Colonel Faulkner schrieb:


> Hurra, der Plagiator ist rehabilitiert worden! Kanzlerkandidat 2013 duerfte nun ja klare Sache sein, oder?


 
Jop, die CSU plant schon sein Comeback.
CSU: Seehofer kann sich Guttenberg-Comeback vorstellen - Bayern - sueddeutsche.de



lunar19 schrieb:


> Soll "Geldauflage" bedeuten, dass er sich frei gekauft hat?


 
Genau das bedeutet es.


----------



## KillerCroc (23. November 2011)

[X] Nein


----------



## Skaos (24. November 2011)

lunar19 schrieb:


> Soll "Geldauflage" bedeuten, dass er sich frei gekauft hat?


 
Genau, weil damit das komplette Verfahren gegen den Verstoß des Urheberrechtes vom Tisch ist, keine Verurteilung, keine (Vor)Strafe und somit auch rechtlich kein Plagiator, denn das hat nie ein Gericht so festgestellt.


----------



## DaStash (24. November 2011)

Skaos schrieb:


> Genau, weil damit das komplette Verfahren gegen den Verstoß des Urheberrechtes vom Tisch ist, keine Verurteilung, keine (Vor)Strafe und somit auch rechtlich kein Plagiator, denn das hat nie ein Gericht so festgestellt.


Hoffentlich ist das nicht eine der Weichen die gestellt werden müssen für ein politisches comeback.^^

MFG


----------



## poiu (24. November 2011)

> Hoffentlich ist das nicht eine der Weichen die gestellt werden müssen für ein politisches comeback.^^



was glaubst du denn sonst?


der kommt wieder keine frage


----------



## DaStash (24. November 2011)

poiu schrieb:


> was glaubst du denn sonst?
> 
> 
> der kommt wieder keine frage


Hoffentlich nicht. Jemanden mit solch einer Lebenseinstellung möchte ich nur ungern in einer Führungspüosition wissen. Das Schlimme ist halt nur das die Menschen schnell vergessen und sich in ein bis zwei Jahren wohl keiner mehr negativ an die Wochen lange Lügerei des Plagiators zurückerinnern wird.^^

MfG


----------



## quantenslipstream (24. November 2011)

In zwei Jahren wird nur noch das positive berichtet, was er während seiner Amtszeiten als Minister geleistet hat.

Hmm.....  was war das denn noch gleich.... 

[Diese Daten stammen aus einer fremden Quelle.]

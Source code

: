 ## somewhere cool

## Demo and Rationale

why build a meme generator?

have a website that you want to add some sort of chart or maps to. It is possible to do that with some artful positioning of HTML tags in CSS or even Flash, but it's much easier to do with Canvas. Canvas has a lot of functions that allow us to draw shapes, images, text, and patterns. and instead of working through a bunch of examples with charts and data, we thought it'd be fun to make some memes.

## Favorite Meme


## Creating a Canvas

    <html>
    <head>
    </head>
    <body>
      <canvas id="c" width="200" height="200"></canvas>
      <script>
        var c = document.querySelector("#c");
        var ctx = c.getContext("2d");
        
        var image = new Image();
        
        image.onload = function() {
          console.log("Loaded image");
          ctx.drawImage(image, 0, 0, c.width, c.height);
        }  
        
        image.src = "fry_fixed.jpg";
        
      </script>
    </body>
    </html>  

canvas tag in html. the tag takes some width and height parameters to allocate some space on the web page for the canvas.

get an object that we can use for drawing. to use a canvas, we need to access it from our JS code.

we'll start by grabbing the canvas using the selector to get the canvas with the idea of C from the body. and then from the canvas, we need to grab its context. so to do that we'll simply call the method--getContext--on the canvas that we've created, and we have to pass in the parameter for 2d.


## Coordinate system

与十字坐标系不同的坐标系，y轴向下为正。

Ich komm einfach nicht drauf... 

Verdammt.. ich weiß es nicht mehr.


----------



## onslaught (24. November 2011)

Na er hat die Wehrpflicht abgeschafft, die schwierige Umsetzung andern überlassen, und nebenbei auch die Zivis vom Tablon gefegt.
Kostet ja kaum was, und die sozialen Einrichtungen jauchzen.


----------



## quantenslipstream (24. November 2011)

Die Wehrpflicht ist ja nicht abgeschafft, sondern nur ausgesetzt und er hat das angesprochen, dass man das mal machen könnte, wie ungefähr 30 Politiker vor ihm auch schon, gemacht haben es aber andere.

Jetzt weiß ich, was er geleistet hat. 
Die Haargel-Industrie unterstützt.


----------



## Skaos (24. November 2011)

Na aber selbst diese Zeiten sind ja nun vorbei, wir versuchen ja nun das Image auch durch ein weniger schmieriges Äußeres zu polieren.. 
Der steht 2013 wieder im Bundestag und so oft wie ich heute noch aus irgendwelchen Ecken höre wie klasse der war wahrscheinlich sogar ganz oben..

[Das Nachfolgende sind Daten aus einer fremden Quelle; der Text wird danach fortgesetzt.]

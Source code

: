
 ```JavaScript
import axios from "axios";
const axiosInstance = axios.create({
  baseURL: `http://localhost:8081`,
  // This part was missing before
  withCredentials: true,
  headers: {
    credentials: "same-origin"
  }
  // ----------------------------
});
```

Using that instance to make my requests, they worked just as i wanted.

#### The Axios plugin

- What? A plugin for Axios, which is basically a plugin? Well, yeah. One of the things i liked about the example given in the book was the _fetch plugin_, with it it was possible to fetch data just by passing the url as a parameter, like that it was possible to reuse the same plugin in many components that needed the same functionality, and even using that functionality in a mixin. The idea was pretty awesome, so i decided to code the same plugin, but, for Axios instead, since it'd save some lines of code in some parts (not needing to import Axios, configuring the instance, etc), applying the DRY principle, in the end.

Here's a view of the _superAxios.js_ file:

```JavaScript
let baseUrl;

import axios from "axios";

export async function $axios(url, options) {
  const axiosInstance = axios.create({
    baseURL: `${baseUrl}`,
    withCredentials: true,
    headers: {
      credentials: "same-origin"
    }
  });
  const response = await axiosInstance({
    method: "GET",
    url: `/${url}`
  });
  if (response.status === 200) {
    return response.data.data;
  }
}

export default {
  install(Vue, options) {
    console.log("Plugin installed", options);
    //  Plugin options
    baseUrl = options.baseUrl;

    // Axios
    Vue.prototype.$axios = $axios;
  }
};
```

Das hier empfand ich als interessantes Gedankenspiel, kann mir zwar nicht vorstellen, dass es so kommt, aber rein vom Ansehen beim Volk am Stammtisch wäre er wohl der passenste Politiker Populist an dieser Stelle: Knowledge Brings Fear » Blog Archive » Zu einer neuen rechtskonservativ-nationalen Partei – die Gerüchtelage


----------



## plaGGy (24. November 2011)

Ich fands am schlimmste, das die ganzen Linken Politiker, die selbst ihre "Titel" unter höchst fragwürdigen, bis lächerlichen Bedingungen erreicht haben sich aufgeregten (100 Seiten Publikation für ein magna cum laude , und kommt mir nicht mit :es kommt ja auf die Qualität an... Wenn ich als Ex-Sozi über die tollen seiten des Sozialismuses schreibe und das an einer sozialistischen Uni vorbeibringe, bekomm ich auch ein "mcl" )

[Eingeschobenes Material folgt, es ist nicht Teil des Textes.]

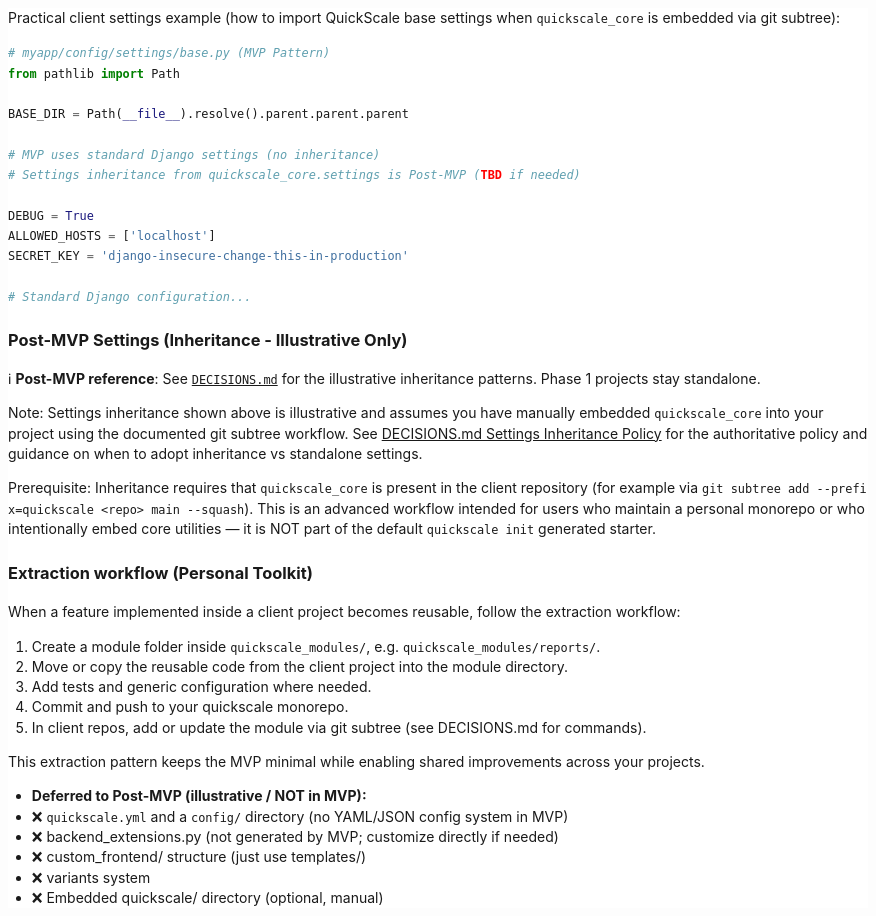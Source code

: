 Practical client settings example (how to import QuickScale base settings when `quickscale_core` is embedded via git subtree):

```python
# myapp/config/settings/base.py (MVP Pattern)
from pathlib import Path

BASE_DIR = Path(__file__).resolve().parent.parent.parent

# MVP uses standard Django settings (no inheritance)
# Settings inheritance from quickscale_core.settings is Post-MVP (TBD if needed)

DEBUG = True
ALLOWED_HOSTS = ['localhost']
SECRET_KEY = 'django-insecure-change-this-in-production'

# Standard Django configuration...
```

### Post-MVP Settings (Inheritance - Illustrative Only)

ℹ️ **Post-MVP reference**: See [`DECISIONS.md`](./DECISIONS.md#integration-note-personal-toolkit-git-subtree-) for the illustrative inheritance patterns. Phase 1 projects stay standalone.

Note: Settings inheritance shown above is illustrative and assumes you have manually embedded `quickscale_core` into your project using the documented git subtree workflow. See [DECISIONS.md Settings Inheritance Policy](./DECISIONS.md#mvp-feature-matrix-authoritative) for the authoritative policy and guidance on when to adopt inheritance vs standalone settings.

Prerequisite: Inheritance requires that `quickscale_core` is present in the client repository (for example via `git subtree add --prefix=quickscale <repo> main --squash`). This is an advanced workflow intended for users who maintain a personal monorepo or who intentionally embed core utilities — it is NOT part of the default `quickscale init` generated starter.

### Extraction workflow (Personal Toolkit)

When a feature implemented inside a client project becomes reusable, follow the extraction workflow:

1. Create a module folder inside `quickscale_modules/`, e.g. `quickscale_modules/reports/`.
2. Move or copy the reusable code from the client project into the module directory.
3. Add tests and generic configuration where needed.
4. Commit and push to your quickscale monorepo.
5. In client repos, add or update the module via git subtree (see DECISIONS.md for commands).

This extraction pattern keeps the MVP minimal while enabling shared improvements across your projects.

- **Deferred to Post-MVP (illustrative / NOT in MVP):**
- ❌ `quickscale.yml` and a `config/` directory (no YAML/JSON config system in MVP)
- ❌ backend_extensions.py (not generated by MVP; customize directly if needed)
- ❌ custom_frontend/ structure (just use templates/)
- ❌ variants system
- ❌ Embedded quickscale/ directory (optional, manual)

Ich finds mies, der er nun als der einzige so hingestellt wird, von der Presse und von der Bevölkerung mit Stammtischparolen fertig gemacht wird, man müsste nur mal bei den anderen , achsotollen graben, die sich vor Monaten am allermeisten drüber brüskiert haben und würde bestimmt mehr als die Hälfte der tollen Titel von den Visitenkarten streichen können.


----------



## ruyven_macaran (24. November 2011)

Skaos schrieb:


> Genau, weil damit das komplette Verfahren gegen den Verstoß des Urheberrechtes vom Tisch ist, keine Verurteilung, keine (Vor)Strafe und somit auch rechtlich kein Plagiator, denn das hat nie ein Gericht so festgestellt.


 
Soweit ich das mitgekommen habe, hat das Gericht sehr wohl festgestellt, dass Urheberrechtsverletzungen vorliegen (wirklich schwer ist das ja nun nicht gerade). Es gab darüber hinaus aber auch arg wenig zu tun, denn afaik liegen weiterhin keinerlei Forderungen von Rechteinhabern vor, es gibt auch nichts, was die wirklich fordern könnten (waren ja kaum kommerziell genutzte Texte dabei und selbst die stehen so oder so online). Das einzige, woraus man ihm noch einen Strick hätte drehen können, wäre gezielter Betrug. Aber das wird dann eine Übung für Anwälte im Beweise verdrehen und hätte, ohne entstandenen Schaden afaik nichtmal größere Konsequenzen.


----------



## onslaught (24. November 2011)

quantenslipstream schrieb:


> Die Wehrpflicht ist ja nicht abgeschafft, sondern nur ausgesetzt und er hat das angesprochen, dass man das mal machen könnte, wie ungefähr 30 Politiker vor ihm auch schon, gemacht haben es aber andere.
> 
> Jetzt weiß ich, was er geleistet hat.
> Die Haargel-Industrie unterstützt.



Von wegen, er hat als amtierender Verteidigungsminister diese Entscheidung getroffen


----------



## ruyven_macaran (24. November 2011)

Aber er hat diese Entscheidung nicht ausgearbeitet oder gar umgesetzt - was ja irgendwie der wichtigere Teil ist. Denn die Abschaffung haben schon sehr viele Leute entschieden. Die waren halt nur nicht Verteidigungsminister. (Gutti aber auch eher dem Titel nach, das Handeln war eher Medienstar. Und wir wissen ja, was Titel bei ihm Wert sind  )


----------



## onslaught (24. November 2011)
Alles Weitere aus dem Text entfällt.